Enhanced Cellular Uptake of Virus-Like Particles through Immobilization on a Sialic Acid-Displaying Solid Surface

Abstract

Herein, we present the efficient cellular uptake of immobilized virus-like particles (VLPs) made of recombinant JC virus capsid proteins. VLPs expressed in Escherichia coli were labeled with fluorescein isothiocyanate (FITC). We compared two approaches for the cellular uptake of the FITC-VLPs. In the first approach, FITC-VLPs were immobilized on a polystyrene substrate, and then NIH3T3 cells were cultured on the same substrate. In the second approach, cells were cultured on a polystyrene substrate, and FITC-VLPs were then added to the cell culture medium. Flow cytometric analysis and confocal laser microscopic observation revealed that immobilized VLPs were incorporated into the cells with higher efficiency than were the diffusive VLPs suspended in solution.
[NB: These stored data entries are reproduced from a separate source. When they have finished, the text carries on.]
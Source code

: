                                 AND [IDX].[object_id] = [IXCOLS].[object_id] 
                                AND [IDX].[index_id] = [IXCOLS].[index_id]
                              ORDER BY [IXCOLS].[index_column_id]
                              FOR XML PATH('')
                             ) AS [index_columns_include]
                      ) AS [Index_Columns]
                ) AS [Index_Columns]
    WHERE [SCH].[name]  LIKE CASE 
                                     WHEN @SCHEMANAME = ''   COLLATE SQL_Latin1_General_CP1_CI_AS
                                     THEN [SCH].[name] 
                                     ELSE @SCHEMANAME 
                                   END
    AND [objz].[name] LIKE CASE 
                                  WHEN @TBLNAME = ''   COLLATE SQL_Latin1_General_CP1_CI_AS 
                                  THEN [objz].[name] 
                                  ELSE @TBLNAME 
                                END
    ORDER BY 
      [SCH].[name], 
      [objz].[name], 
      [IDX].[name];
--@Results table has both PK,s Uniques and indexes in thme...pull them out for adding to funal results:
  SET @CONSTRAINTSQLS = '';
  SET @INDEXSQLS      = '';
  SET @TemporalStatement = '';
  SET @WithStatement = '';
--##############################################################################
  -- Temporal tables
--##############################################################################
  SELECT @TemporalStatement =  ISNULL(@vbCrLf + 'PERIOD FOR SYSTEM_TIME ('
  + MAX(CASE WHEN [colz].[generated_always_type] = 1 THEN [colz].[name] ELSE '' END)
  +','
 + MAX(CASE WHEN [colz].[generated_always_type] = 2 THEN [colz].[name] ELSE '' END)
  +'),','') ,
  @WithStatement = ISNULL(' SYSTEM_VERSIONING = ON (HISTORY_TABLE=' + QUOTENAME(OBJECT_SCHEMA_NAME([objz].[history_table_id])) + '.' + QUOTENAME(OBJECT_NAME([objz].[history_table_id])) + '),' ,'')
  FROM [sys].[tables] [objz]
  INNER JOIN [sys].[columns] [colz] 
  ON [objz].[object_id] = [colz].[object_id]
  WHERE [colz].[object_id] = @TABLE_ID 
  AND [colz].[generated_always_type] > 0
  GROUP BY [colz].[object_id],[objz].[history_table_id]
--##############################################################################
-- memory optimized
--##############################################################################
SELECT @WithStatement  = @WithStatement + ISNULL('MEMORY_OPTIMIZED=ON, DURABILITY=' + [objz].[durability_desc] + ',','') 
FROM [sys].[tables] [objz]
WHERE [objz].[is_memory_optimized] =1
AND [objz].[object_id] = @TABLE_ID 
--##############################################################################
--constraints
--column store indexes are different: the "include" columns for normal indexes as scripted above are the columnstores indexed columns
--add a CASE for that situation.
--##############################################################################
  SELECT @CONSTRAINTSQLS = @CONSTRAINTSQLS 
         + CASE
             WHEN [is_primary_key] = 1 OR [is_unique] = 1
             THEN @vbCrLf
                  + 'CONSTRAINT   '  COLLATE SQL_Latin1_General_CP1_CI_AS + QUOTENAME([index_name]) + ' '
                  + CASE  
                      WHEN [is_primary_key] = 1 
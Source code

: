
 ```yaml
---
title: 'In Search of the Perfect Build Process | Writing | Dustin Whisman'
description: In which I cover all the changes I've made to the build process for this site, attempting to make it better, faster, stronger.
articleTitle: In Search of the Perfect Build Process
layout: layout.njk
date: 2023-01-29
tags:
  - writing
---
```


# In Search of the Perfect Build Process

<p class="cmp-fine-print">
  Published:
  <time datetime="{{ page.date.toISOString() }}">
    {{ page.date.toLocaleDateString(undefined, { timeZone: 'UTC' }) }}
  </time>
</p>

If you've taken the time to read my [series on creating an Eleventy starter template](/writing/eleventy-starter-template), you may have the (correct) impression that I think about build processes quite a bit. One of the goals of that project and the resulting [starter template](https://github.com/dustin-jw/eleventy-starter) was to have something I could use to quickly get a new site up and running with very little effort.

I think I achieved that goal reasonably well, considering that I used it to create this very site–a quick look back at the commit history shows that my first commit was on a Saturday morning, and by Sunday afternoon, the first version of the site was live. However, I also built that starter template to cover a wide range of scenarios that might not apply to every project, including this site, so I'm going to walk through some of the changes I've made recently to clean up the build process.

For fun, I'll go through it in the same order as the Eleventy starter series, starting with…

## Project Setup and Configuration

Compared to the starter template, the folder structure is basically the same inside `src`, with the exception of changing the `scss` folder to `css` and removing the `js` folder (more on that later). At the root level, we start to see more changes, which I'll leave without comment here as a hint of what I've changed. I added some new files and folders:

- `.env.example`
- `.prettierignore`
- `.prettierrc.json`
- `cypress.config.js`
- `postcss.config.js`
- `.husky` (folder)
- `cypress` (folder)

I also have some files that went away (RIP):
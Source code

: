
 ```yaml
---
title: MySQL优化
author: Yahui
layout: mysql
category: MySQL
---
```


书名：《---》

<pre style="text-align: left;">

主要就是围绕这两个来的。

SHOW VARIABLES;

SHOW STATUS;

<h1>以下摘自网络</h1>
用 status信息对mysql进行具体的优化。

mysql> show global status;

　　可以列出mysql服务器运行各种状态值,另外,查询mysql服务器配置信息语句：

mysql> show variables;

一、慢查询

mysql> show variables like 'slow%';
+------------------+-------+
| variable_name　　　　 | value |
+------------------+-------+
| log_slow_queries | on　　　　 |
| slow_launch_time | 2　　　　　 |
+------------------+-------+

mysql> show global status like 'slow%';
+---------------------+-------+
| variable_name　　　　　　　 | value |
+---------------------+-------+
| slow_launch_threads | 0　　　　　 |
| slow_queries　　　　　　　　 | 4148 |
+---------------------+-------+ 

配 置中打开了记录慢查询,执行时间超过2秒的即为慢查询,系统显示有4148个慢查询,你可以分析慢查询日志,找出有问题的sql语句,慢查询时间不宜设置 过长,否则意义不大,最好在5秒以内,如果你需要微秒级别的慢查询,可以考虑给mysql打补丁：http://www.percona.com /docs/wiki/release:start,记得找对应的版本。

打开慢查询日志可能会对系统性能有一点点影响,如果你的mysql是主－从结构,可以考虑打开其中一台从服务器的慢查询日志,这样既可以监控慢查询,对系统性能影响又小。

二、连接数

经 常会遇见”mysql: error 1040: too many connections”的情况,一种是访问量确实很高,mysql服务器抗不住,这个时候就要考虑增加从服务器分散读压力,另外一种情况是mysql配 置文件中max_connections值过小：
The cellular uptake of VLPs on the substrate was increased in a VLP density-dependent manner. As a control, disassembling VLPs to form VP1 pentamers abolished incorporation into the cells. Displaying sialic acid on the substrate enhanced VLP density through the specific affinities between the VLPs and sialic acid, resulting in efficient incorporation into the seeded cells. These techniques can be applied to the development of novel drug delivery systems and cell microarrays not only of nucleic acids but also of small molecules and proteins through their encapsulation in VLPs.